Named for Al-Kindi (801-873 CE), the Arab polymath who wrote Risalah fi Istikhraj al-Mu'amma -- the first known treatise on breaking ciphers through frequency analysis. 1,200 years later, Kindi does what he did: finds cryptographic patterns hiding in text, but at 200 MB/s with SIMD-accelerated Aho-Corasick automata.

cargo install kindi

Performance

Operation	Regex alternation	Kindi	Speedup
Keyword search (434 patterns)	10,814 us	332 us	33x
API search (4,427 patterns)	55,795 us	318 us	175x
Throughput	1.2 - 6.1 MB/s	199 - 208 MB/s	33 - 175x

How

Traditional scanners build (?:kw1|kw2|...|kw4427) and run re.finditer() line-by-line. That's O(n * m) per line.

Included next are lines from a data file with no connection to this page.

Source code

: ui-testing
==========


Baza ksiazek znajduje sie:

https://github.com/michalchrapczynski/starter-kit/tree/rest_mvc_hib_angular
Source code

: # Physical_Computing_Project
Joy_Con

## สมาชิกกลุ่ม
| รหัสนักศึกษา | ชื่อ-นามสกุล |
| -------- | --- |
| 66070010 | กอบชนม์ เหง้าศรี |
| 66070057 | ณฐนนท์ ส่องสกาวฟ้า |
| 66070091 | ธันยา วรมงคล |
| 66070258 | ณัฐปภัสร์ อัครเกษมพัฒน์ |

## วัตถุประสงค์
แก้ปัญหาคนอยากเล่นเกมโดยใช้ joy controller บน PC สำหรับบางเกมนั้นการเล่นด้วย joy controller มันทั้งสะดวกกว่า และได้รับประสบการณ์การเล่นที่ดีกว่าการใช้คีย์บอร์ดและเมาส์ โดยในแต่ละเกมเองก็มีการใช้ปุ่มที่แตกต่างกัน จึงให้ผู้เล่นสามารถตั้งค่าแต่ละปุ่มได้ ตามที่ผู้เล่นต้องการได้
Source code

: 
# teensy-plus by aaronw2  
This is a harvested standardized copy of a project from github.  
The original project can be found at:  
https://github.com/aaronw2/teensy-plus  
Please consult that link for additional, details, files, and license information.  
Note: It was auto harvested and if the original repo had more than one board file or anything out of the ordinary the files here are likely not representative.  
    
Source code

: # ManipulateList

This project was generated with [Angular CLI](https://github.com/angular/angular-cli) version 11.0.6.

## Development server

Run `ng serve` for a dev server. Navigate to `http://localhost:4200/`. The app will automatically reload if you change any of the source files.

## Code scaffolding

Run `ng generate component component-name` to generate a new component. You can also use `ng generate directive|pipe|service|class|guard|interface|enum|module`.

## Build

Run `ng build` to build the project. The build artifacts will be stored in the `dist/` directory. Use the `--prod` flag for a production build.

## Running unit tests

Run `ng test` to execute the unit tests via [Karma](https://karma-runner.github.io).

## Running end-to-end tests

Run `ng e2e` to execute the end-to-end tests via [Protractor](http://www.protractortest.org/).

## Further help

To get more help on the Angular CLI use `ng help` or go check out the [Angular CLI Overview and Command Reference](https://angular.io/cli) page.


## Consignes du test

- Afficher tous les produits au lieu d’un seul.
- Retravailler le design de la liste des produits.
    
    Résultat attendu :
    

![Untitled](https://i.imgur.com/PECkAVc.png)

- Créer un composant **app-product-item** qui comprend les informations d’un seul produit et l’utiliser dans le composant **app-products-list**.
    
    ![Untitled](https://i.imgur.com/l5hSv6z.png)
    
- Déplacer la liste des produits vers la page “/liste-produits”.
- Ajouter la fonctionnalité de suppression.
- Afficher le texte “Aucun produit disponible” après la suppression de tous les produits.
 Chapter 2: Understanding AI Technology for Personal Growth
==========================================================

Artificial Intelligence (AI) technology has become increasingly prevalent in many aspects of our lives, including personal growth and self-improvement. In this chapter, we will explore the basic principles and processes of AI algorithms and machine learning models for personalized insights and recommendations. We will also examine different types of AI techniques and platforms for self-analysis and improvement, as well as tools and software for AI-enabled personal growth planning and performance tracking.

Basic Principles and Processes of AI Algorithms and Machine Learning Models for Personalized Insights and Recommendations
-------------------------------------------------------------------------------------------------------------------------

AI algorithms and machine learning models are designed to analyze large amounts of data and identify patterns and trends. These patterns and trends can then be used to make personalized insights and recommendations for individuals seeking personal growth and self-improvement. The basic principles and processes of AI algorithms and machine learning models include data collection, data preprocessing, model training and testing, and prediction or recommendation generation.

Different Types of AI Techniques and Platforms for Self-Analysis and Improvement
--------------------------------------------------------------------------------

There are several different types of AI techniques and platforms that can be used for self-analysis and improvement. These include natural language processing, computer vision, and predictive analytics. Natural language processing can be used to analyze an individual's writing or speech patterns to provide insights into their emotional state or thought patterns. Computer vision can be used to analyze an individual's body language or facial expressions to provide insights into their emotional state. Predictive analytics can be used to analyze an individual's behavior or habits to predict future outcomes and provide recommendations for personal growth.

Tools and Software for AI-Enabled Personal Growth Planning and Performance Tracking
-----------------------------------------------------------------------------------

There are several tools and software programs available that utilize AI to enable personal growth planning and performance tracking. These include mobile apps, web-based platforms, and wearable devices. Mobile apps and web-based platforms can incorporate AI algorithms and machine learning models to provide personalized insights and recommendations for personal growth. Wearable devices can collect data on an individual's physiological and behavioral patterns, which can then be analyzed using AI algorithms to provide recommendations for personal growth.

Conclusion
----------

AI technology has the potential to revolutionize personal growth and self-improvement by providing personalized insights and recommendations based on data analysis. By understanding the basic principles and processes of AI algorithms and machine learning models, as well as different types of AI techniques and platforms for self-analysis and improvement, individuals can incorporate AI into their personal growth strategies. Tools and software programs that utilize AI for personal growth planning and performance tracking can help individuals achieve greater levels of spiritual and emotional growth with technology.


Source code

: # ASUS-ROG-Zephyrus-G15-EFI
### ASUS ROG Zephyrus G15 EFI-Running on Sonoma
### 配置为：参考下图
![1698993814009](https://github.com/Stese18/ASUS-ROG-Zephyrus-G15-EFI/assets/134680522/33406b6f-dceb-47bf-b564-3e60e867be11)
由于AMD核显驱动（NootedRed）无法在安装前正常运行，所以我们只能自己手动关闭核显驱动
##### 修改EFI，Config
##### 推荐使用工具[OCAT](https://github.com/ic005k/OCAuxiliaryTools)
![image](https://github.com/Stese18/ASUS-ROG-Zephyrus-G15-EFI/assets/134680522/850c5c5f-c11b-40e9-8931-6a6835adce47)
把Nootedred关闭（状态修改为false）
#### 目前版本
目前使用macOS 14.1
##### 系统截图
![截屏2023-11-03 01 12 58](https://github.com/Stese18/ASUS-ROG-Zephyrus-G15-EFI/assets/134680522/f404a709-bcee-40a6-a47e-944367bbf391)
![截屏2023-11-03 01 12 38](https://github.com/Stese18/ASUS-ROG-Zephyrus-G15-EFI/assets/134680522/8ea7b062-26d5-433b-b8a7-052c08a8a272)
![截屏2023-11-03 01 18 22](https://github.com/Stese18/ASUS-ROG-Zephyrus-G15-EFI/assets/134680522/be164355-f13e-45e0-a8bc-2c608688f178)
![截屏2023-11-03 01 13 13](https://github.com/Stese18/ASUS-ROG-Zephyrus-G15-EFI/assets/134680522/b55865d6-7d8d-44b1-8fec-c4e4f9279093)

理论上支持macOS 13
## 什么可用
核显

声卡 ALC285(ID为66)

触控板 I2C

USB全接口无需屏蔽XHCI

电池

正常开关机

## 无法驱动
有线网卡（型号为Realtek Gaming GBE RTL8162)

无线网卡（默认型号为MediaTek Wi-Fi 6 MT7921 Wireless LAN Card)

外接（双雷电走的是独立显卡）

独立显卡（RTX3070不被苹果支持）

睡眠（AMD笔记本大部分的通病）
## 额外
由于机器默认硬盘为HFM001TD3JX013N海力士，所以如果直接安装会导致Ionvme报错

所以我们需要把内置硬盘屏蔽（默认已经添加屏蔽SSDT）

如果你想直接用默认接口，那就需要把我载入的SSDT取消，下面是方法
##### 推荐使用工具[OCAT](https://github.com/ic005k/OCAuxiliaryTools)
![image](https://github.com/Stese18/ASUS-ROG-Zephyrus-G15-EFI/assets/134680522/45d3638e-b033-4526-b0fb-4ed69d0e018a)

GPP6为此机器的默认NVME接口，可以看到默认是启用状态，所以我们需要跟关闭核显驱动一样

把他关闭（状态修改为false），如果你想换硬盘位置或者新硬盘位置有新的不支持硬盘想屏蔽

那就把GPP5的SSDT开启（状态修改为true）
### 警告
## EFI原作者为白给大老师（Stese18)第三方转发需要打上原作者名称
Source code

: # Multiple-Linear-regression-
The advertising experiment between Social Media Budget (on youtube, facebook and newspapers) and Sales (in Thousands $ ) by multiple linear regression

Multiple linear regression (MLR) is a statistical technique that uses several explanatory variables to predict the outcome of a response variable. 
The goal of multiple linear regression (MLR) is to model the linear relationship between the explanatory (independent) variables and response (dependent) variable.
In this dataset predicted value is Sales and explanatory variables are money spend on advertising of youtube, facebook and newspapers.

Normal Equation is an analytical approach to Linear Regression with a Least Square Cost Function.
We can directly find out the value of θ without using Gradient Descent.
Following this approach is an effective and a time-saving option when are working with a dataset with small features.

Kindi compiles all patterns into an Aho-Corasick automaton -- single O(n) pass, SIMD memchr inner loop, zero allocation during search. Word boundaries enforced post-match. Line numbers via binary-searched LineIndex. Files scanned in parallel via Rayon.

Quick Start

# Scan firmware source tree
kindi --keywords patterns/keyword_list.txt --api-defs patterns/api_definitions.txt ./firmware

# Binary file analysis
kindi --keywords patterns.txt --scan-binary ./build/output

# AI agent mode (3 KB instead of 100 MB)
kindi --keywords patterns.txt --toon ./target

# Quick scan + CSV export
kindi --keywords patterns.txt --quick --csv -o results/ ./src

# Filter out noise
kindi --keywords patterns.txt --ignore-evidence-types generic,Hash ./src

Field Test

Four legendary C monorepos. Identical pattern databases. Real benchmarks.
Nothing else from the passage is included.